» **Task item**
Look for the word "there" in the entries and copy each line where it appears.

» **Exercise materials**
+ + + +

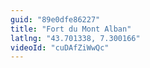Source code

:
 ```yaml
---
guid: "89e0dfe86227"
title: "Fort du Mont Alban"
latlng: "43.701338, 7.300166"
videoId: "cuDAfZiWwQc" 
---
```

+ + + +

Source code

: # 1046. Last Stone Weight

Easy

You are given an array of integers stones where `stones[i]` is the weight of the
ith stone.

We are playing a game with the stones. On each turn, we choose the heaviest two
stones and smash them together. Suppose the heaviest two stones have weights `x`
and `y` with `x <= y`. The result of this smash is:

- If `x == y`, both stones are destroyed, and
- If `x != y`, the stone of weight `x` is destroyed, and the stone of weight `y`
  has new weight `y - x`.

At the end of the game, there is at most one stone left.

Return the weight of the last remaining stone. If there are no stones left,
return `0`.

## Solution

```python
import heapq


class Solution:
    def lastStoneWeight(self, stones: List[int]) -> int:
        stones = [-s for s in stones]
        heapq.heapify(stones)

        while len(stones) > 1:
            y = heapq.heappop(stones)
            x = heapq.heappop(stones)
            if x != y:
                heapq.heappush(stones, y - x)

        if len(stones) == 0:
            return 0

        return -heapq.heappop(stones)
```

+ + + +

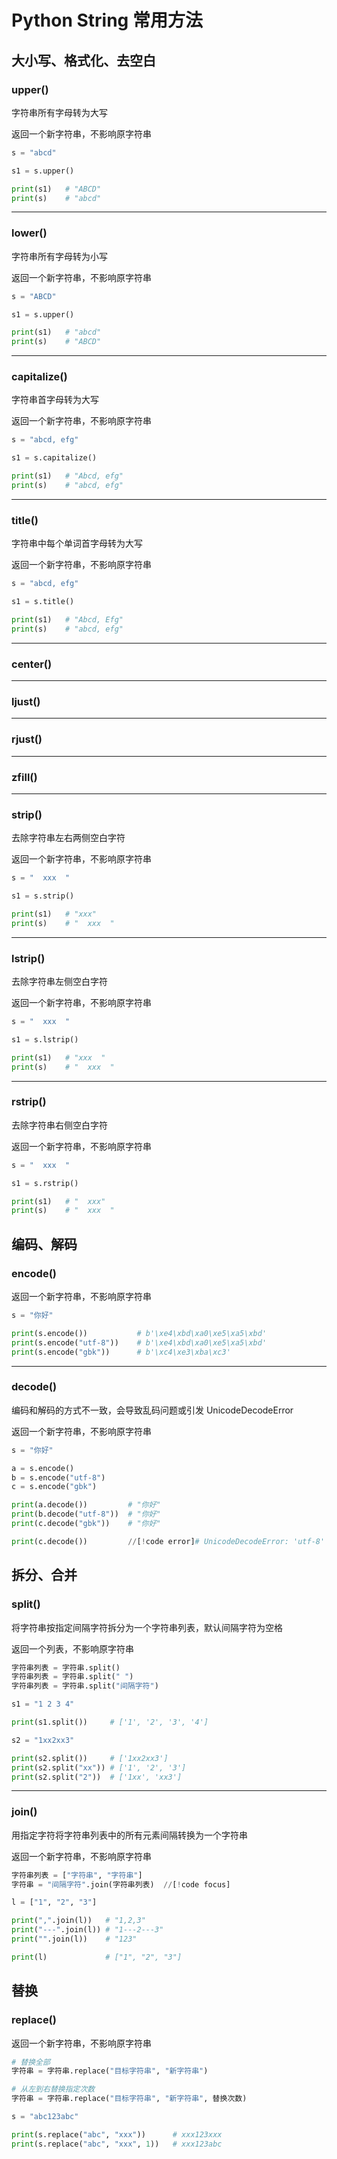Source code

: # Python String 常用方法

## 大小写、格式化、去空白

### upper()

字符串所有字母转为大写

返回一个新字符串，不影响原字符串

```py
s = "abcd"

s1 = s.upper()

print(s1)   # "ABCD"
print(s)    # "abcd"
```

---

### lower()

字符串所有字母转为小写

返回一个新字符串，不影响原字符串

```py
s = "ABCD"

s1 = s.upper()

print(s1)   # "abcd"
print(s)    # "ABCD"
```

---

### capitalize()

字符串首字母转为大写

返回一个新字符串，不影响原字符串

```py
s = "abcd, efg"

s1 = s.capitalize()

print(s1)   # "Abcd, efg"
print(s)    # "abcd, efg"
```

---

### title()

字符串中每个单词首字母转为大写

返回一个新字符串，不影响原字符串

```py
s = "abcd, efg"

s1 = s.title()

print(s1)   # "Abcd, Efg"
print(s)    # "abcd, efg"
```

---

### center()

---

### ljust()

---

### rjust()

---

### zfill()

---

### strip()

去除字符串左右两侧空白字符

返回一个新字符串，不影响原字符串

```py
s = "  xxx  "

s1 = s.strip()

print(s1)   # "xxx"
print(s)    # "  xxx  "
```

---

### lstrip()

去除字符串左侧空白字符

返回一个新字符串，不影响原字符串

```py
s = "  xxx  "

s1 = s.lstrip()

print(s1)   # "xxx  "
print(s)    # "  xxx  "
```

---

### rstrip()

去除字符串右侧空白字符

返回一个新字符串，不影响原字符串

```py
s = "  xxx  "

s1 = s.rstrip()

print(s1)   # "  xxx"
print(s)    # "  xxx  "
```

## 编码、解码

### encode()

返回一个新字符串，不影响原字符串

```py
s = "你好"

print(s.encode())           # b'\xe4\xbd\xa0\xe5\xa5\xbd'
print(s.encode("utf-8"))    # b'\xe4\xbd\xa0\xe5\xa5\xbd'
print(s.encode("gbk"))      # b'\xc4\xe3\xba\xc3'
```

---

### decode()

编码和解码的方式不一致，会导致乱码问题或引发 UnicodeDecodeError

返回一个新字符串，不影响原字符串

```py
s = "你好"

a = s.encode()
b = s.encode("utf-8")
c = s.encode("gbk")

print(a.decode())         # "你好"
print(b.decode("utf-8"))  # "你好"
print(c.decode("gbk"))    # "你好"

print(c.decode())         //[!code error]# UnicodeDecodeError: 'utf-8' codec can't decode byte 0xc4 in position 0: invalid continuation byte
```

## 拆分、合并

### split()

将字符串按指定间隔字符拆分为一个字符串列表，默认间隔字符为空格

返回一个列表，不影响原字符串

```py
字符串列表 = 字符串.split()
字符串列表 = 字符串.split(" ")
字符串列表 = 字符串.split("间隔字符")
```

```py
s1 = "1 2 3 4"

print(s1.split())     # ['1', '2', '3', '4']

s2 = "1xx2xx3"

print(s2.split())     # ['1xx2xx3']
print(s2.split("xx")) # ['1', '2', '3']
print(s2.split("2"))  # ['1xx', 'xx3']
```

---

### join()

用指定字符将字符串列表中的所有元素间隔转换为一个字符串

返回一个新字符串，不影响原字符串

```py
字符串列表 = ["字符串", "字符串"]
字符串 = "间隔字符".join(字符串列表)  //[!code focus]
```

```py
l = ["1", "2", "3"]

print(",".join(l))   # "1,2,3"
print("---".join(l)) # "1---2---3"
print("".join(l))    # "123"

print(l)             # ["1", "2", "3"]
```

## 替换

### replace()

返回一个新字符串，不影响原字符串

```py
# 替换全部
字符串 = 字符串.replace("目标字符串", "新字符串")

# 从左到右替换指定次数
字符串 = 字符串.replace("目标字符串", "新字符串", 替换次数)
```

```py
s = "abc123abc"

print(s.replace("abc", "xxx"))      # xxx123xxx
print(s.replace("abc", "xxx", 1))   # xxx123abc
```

+ + + +

» **Response area**
At the end of the game, there is at most one stone left.
Return the weight of the last remaining stone. If there are no stones left,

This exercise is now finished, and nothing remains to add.